Problem requirements: Omit the images and reproduce the rest of the entries exactly.

________________

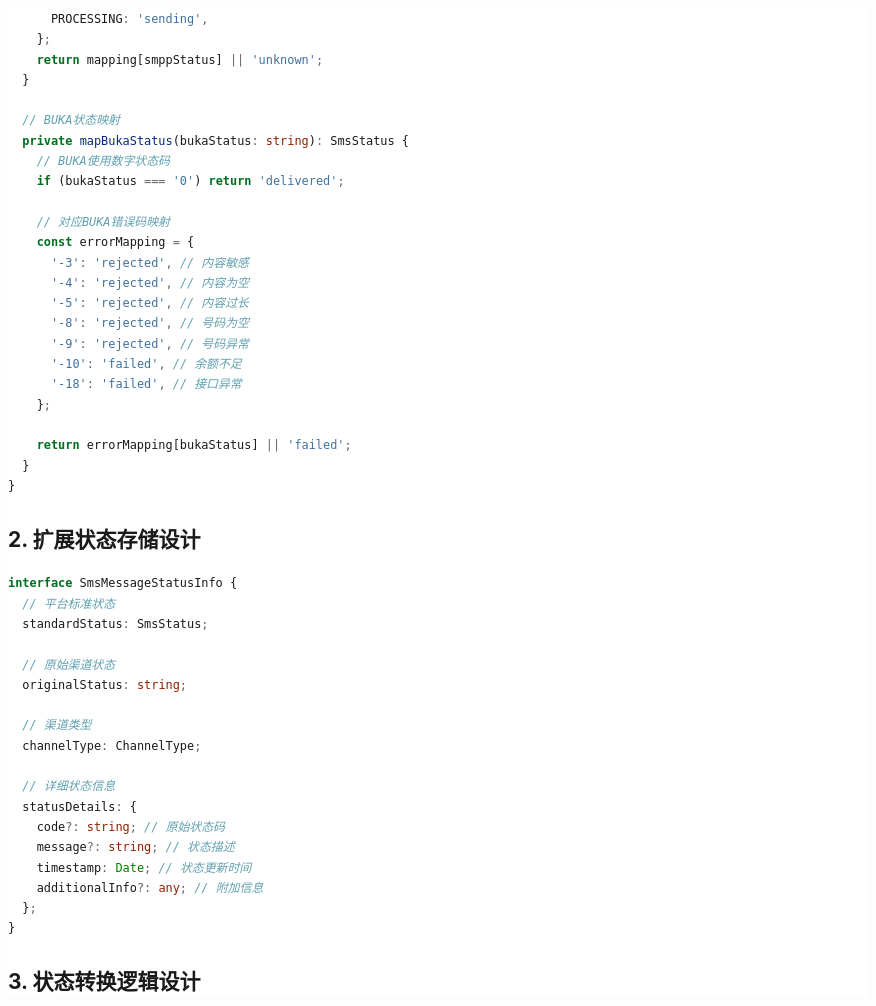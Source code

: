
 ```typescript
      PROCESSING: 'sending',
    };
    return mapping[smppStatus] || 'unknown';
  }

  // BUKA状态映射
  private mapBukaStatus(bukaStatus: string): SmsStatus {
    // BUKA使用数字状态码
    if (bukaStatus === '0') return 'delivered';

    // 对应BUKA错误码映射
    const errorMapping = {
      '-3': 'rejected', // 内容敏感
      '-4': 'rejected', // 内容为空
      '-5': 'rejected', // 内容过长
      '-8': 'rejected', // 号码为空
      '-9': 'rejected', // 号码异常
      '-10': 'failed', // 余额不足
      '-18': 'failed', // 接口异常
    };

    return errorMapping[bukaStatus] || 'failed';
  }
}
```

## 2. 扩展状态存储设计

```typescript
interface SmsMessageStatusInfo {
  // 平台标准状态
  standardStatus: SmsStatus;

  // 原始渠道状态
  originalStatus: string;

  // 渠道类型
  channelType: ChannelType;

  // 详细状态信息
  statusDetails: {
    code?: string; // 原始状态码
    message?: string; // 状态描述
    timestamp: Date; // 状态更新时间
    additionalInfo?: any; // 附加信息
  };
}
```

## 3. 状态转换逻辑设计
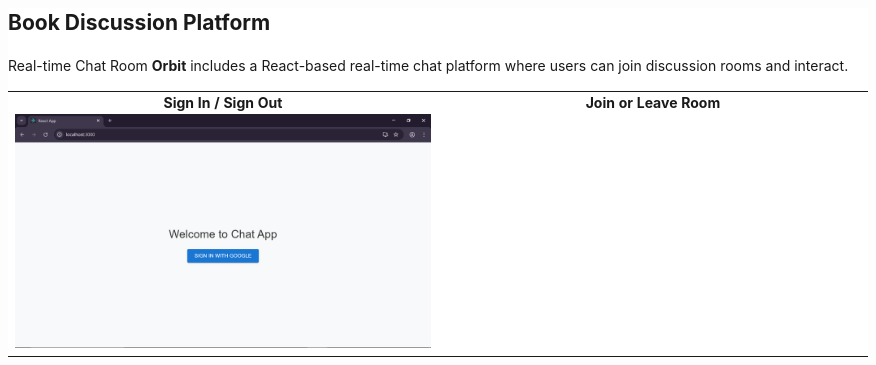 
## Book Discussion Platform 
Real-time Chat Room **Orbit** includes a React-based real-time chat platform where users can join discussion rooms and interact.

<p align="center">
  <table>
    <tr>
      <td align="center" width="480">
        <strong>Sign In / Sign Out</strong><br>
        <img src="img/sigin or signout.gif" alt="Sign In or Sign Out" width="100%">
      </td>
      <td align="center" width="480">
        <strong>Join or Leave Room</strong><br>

________________

Task output:
Source code

:
 ```typescript
      PROCESSING: 'sending',
    };
    return mapping[smppStatus] || 'unknown';
  }

  // BUKA状态映射
  private mapBukaStatus(bukaStatus: string): SmsStatus {
    // BUKA使用数字状态码
    if (bukaStatus === '0') return 'delivered';

    // 对应BUKA错误码映射
    const errorMapping = {
      '-3': 'rejected', // 内容敏感
      '-4': 'rejected', // 内容为空
      '-5': 'rejected', // 内容过长
      '-8': 'rejected', // 号码为空
      '-9': 'rejected', // 号码异常
      '-10': 'failed', // 余额不足
      '-18': 'failed', // 接口异常
    };

    return errorMapping[bukaStatus] || 'failed';
  }
}
```

## 2. 扩展状态存储设计

```typescript
interface SmsMessageStatusInfo {
  // 平台标准状态
  standardStatus: SmsStatus;

  // 原始渠道状态
  originalStatus: string;

  // 渠道类型
  channelType: ChannelType;

  // 详细状态信息
  statusDetails: {
    code?: string; // 原始状态码
    message?: string; // 状态描述
    timestamp: Date; // 状态更新时间
    additionalInfo?: any; // 附加信息
  };
}
```

## 3. 状态转换逻辑设计
## Book Discussion Platform 
Real-time Chat Room **Orbit** includes a React-based real-time chat platform where users can join discussion rooms and interact.

<p align="center">
  <table>
    <tr>
      <td align="center" width="480">
        <strong>Sign In / Sign Out</strong><br>
        <img src="img/sigin or signout.gif" alt="Sign In or Sign Out" width="100%">
      </td>
      <td align="center" width="480">
        <strong>Join or Leave Room</strong><br>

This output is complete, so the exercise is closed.